(Data section begins)

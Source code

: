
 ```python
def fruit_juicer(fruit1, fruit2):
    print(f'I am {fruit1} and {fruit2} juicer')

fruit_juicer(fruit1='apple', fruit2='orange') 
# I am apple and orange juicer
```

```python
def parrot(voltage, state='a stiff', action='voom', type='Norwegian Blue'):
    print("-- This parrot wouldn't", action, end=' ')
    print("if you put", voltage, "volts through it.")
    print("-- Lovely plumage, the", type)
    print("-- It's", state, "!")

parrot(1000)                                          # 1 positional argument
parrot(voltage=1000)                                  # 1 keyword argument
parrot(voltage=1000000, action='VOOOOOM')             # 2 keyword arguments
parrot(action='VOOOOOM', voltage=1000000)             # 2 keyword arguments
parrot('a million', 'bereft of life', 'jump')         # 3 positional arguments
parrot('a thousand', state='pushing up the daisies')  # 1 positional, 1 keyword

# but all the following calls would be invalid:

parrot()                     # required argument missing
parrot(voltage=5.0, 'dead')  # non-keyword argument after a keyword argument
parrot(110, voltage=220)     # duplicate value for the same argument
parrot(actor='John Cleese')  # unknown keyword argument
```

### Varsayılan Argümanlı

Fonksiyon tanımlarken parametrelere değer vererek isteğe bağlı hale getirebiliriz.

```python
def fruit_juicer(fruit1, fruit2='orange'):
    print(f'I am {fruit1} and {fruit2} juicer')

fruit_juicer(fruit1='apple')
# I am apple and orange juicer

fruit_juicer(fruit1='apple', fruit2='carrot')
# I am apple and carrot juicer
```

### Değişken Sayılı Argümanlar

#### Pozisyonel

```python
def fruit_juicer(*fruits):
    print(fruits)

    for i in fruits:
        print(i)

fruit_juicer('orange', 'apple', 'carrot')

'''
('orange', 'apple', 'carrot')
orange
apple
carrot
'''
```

(Data section ends)
(Data section begins)

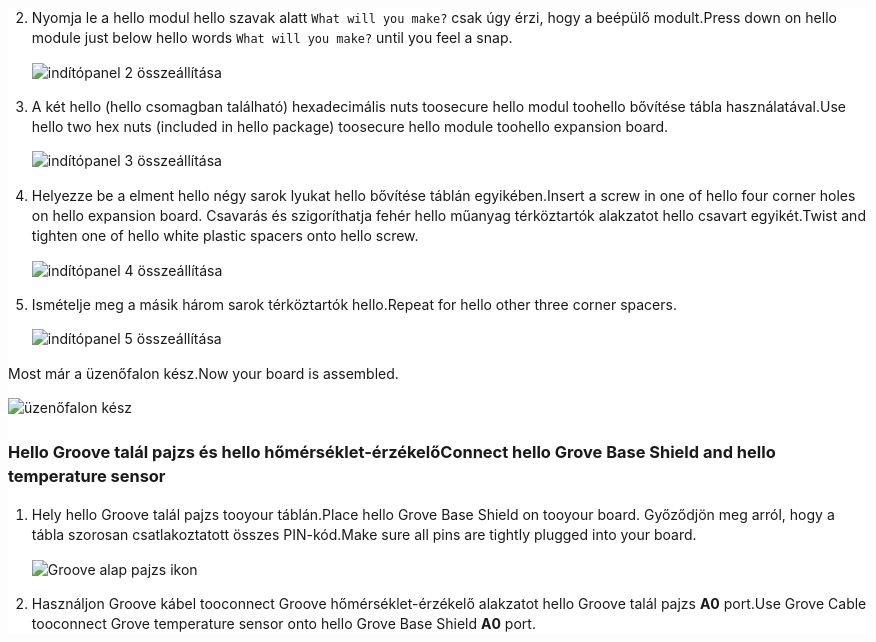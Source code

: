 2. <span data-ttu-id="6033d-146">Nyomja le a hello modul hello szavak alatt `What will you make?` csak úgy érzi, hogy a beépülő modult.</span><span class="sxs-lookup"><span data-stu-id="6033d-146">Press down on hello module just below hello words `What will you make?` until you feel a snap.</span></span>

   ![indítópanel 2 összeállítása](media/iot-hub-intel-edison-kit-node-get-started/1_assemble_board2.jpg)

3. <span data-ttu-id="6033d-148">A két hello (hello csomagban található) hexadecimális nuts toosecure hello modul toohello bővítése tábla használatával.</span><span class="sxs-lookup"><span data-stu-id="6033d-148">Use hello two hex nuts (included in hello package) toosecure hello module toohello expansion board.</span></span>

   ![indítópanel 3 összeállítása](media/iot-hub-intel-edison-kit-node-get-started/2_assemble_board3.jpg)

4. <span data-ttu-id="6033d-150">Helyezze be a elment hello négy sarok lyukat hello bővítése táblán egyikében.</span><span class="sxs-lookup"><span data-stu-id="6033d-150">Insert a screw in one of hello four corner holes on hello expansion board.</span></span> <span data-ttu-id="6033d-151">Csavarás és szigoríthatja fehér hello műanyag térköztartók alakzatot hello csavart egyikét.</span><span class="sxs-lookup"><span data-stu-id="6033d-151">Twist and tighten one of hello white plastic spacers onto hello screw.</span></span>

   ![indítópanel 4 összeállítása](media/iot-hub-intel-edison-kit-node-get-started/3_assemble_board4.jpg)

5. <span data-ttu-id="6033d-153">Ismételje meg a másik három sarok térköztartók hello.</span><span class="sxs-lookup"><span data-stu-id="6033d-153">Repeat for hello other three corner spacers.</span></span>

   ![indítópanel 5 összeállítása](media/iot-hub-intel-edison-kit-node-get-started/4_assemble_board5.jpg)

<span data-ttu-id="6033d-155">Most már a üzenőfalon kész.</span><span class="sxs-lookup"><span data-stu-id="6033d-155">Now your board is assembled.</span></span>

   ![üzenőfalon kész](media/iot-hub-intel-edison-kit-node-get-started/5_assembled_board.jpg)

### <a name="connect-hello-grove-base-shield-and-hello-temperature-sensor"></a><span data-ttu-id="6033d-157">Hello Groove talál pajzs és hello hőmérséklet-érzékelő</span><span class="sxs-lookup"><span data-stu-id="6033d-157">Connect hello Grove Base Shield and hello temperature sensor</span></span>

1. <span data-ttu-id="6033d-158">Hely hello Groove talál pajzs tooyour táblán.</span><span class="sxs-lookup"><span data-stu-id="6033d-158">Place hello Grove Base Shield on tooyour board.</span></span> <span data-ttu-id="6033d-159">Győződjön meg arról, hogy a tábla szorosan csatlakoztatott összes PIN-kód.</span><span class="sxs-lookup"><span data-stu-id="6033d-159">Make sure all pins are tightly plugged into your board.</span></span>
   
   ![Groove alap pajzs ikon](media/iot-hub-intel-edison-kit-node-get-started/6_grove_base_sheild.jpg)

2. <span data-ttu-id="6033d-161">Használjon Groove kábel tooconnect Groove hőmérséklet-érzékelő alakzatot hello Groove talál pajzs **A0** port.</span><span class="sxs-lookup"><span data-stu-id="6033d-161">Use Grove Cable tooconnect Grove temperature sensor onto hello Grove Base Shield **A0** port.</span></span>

(Data section ends)

> **Task description**: Reproduce each line from the data that has "sensor" in it.

> **Answer section**:
### <a name="connect-hello-grove-base-shield-and-hello-temperature-sensor"></a><span data-ttu-id="6033d-157">Hello Groove talál pajzs és hello hőmérséklet-érzékelő</span><span class="sxs-lookup"><span data-stu-id="6033d-157">Connect hello Grove Base Shield and hello temperature sensor</span></span>
2. <span data-ttu-id="6033d-161">Használjon Groove kábel tooconnect Groove hőmérséklet-érzékelő alakzatot hello Groove talál pajzs **A0** port.</span><span class="sxs-lookup"><span data-stu-id="6033d-161">Use Grove Cable tooconnect Grove temperature sensor onto hello Grove Base Shield **A0** port.</span></span>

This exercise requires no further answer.